[Python-Dev] PEP 683: "Immortal Objects, Using a Fixed Refcount" (round 3)

2022-02-28 Thread Eric Snow
I've updated PEP 683 for the feedback I've gotten.  Thanks again for that!

The updated PEP text is included below.  The largest changes involve
either the focus of the PEP (internal mechanism to mark objects
immortal) or the possible ways that things can break on older 32-bit
stable ABI extensions.  All other changes are smaller.

Given the last round of discussion, I'm hoping this will be the last
round before we go to the steering council.

-eric



PEP: 683
Title: Immortal Objects, Using a Fixed Refcount
Author: Eric Snow , Eddie Elizondo

Discussions-To:
https://mail.python.org/archives/list/python-dev@python.org/thread/TPLEYDCXFQ4AMTW6F6OQFINSIFYBRFCR/
Status: Draft
Type: Standards Track
Content-Type: text/x-rst
Created: 10-Feb-2022
Python-Version: 3.11
Post-History: 15-Feb-2022, 19-Feb-2022, 28-Feb-2022
Resolution:


Abstract


Currently the CPython runtime maintains a
`small amount of mutable state `_ in the
allocated memory of each object.  Because of this, otherwise immutable
objects are actually mutable.  This can have a large negative impact
on CPU and memory performance, especially for approaches to increasing
Python's scalability.

This proposal mandates that, internally, CPython will support marking
an object as one for which that runtime state will no longer change.
Consequently, such an object's refcount will never reach 0, and so the
object will never be cleaned up.  We call these objects "immortal".
(Normally, only a relatively small number of internal objects
will ever be immortal.)  The fundamental improvement here
is that now an object can be truly immutable.

Scope
-

Object immortality is meant to be an internal-only feature.  So this
proposal does not include any changes to public API or behavior
(with one exception).  As usual, we may still add some private
(yet publicly accessible) API to do things like immortalize an object
or tell if one is immortal.  Any effort to expose this feature to users
would need to be proposed separately.

There is one exception to "no change in behavior": refcounting semantics
for immortal objects will differ in some cases from user expectations.
This exception, and the solution, are discussed below.

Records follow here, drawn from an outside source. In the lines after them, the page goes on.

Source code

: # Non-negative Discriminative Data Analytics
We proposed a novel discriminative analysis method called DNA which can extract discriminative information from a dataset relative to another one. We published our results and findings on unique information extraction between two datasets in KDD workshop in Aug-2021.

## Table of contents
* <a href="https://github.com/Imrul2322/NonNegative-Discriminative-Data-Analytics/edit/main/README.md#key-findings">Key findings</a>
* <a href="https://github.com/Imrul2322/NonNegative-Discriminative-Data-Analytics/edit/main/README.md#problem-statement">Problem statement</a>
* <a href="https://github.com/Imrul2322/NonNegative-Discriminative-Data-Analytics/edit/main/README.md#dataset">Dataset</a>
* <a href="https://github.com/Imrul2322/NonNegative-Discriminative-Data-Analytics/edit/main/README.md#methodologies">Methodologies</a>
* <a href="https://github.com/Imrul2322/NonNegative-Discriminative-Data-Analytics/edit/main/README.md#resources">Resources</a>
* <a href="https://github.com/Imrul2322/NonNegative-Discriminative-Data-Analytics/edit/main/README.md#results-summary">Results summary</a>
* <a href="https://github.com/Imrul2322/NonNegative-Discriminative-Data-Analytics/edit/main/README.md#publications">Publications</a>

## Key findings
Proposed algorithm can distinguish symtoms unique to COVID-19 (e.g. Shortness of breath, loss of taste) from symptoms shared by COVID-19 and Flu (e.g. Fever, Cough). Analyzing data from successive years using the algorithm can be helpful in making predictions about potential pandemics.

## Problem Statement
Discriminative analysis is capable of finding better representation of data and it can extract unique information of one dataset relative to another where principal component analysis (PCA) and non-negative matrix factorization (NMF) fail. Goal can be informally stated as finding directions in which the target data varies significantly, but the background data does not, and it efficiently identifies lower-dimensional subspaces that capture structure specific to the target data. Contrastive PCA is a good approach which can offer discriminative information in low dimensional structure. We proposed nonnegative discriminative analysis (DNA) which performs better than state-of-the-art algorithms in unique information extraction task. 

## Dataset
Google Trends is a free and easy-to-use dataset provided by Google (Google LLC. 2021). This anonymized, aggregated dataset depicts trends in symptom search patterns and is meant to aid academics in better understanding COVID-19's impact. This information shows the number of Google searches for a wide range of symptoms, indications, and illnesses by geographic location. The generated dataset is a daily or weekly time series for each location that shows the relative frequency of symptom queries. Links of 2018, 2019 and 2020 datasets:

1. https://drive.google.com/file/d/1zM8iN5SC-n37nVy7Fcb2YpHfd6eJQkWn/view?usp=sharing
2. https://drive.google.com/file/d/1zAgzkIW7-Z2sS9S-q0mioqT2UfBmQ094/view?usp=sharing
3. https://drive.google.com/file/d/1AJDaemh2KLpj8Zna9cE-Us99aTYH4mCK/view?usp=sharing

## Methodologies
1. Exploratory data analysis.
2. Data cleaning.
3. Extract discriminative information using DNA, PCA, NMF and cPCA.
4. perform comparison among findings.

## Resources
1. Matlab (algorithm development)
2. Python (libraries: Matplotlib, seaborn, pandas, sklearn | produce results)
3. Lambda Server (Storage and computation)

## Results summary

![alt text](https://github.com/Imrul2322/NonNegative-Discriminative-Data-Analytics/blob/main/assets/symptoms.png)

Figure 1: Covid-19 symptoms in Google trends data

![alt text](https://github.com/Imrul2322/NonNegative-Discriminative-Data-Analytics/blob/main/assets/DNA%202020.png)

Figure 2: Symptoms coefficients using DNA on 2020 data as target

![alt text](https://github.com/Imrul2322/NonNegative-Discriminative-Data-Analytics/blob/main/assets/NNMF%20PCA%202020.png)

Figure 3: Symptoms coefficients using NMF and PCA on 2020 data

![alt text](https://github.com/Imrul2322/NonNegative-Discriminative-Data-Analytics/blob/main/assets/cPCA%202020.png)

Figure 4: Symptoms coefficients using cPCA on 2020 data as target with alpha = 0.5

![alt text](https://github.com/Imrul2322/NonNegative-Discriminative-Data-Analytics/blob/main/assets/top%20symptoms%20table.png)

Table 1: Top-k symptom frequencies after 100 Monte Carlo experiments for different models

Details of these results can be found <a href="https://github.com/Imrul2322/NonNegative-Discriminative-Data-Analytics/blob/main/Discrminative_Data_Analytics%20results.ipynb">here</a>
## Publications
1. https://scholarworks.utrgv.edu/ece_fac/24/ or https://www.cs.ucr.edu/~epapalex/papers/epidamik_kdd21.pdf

Most of this PEP focuses on an internal implementation that satisfies
the above mandate.  However, those implementation details are not meant
to be strictly proscriptive.  Instead, at the least they are included
to help illustrate the technical considerations required by the mandate.
The actual implementation may deviate somewhat as long as it satisfies
the constraints outlined below.  Furthermore, the acceptability of any
specific implementation detail described below does not depend on
the status of this PEP, unless explicitly specified.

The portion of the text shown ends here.